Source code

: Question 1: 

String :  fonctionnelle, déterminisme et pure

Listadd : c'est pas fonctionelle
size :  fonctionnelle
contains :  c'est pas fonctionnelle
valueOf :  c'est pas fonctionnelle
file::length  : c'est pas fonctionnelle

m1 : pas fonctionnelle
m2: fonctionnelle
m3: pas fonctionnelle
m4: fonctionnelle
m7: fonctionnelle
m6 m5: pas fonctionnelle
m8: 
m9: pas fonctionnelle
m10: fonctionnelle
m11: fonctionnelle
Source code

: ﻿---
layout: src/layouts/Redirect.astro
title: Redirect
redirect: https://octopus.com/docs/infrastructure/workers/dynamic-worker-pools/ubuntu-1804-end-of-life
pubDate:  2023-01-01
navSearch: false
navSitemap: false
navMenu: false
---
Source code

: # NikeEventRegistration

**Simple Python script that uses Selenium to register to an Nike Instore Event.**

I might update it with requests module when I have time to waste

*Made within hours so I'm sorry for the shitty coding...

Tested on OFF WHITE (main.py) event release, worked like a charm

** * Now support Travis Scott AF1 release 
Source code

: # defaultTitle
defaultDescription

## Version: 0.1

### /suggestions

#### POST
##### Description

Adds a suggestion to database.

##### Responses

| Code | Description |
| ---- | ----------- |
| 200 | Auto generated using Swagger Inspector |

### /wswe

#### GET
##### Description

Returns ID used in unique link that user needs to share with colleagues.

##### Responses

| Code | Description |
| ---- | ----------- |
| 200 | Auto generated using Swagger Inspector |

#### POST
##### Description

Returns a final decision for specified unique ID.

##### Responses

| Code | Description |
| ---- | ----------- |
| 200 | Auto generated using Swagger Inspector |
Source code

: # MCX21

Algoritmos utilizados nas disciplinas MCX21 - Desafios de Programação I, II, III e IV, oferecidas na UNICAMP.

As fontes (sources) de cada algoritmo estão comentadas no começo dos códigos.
++++++
*Task prompt*. Everything from the line containing "Returns a final" through the final line of the records is what you should print, exactly and with nothing added.

*Answer to the exercise*.
Returns a final decision for specified unique ID.

##### Responses

| Code | Description |
| ---- | ----------- |
| 200 | Auto generated using Swagger Inspector |
Source code

: # MCX21

Algoritmos utilizados nas disciplinas MCX21 - Desafios de Programação I, II, III e IV, oferecidas na UNICAMP.

As fontes (sources) de cada algoritmo estão comentadas no começo dos códigos.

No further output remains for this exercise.